>>>
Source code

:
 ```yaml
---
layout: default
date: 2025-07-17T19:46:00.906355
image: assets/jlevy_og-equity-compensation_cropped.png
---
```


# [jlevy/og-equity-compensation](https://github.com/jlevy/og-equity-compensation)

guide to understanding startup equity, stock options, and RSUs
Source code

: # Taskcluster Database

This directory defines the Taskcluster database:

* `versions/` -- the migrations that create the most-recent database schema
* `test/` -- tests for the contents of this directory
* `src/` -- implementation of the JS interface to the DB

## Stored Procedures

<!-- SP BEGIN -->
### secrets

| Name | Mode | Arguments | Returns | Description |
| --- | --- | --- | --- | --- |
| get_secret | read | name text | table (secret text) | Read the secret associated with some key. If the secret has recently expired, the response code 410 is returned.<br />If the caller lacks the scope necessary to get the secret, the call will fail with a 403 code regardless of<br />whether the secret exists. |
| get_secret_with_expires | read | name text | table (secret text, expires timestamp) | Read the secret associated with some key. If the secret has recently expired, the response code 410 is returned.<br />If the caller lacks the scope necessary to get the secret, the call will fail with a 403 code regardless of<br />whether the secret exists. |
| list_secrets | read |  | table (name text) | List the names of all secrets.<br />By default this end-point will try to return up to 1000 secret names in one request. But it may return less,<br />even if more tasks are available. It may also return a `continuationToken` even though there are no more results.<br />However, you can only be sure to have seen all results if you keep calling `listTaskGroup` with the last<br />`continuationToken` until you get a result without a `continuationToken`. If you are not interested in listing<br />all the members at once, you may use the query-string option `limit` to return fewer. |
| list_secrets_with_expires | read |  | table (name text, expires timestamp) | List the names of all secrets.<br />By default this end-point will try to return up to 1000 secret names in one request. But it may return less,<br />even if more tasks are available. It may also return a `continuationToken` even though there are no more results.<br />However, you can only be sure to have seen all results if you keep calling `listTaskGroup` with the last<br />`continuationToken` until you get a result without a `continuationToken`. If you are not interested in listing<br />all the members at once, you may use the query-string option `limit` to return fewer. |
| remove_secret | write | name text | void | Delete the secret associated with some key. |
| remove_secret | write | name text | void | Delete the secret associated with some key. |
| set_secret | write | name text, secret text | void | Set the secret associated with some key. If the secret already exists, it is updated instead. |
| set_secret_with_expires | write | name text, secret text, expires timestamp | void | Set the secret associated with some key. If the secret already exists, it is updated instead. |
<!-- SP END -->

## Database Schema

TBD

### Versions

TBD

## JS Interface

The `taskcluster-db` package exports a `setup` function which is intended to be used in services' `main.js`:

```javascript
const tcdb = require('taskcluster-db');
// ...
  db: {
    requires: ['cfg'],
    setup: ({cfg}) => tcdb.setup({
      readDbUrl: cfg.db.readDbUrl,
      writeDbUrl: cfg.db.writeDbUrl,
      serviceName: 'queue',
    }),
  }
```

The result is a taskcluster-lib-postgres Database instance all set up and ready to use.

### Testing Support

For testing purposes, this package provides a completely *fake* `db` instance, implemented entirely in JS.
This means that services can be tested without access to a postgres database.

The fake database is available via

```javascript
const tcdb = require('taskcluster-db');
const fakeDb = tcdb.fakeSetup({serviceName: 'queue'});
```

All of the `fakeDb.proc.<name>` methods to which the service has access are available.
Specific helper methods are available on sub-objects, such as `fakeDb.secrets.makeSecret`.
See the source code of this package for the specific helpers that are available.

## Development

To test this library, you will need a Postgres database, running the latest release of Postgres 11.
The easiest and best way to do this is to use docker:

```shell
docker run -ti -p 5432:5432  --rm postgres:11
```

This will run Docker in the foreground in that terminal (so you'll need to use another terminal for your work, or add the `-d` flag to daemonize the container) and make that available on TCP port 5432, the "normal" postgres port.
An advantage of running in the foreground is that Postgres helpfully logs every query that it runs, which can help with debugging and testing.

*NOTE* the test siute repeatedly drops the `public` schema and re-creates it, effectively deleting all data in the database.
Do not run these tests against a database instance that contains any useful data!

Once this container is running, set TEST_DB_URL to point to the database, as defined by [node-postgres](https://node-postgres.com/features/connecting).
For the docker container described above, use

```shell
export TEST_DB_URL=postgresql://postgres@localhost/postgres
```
<<<
Problem requirements :: Return only the part of the records above that opens with the line containing "Specific helper methods" and closes with the line containing "To test this", ends included.

Reply ::
Specific helper methods are available on sub-objects, such as `fakeDb.secrets.makeSecret`.
See the source code of this package for the specific helpers that are available.

## Development

To test this library, you will need a Postgres database, running the latest release of Postgres 11.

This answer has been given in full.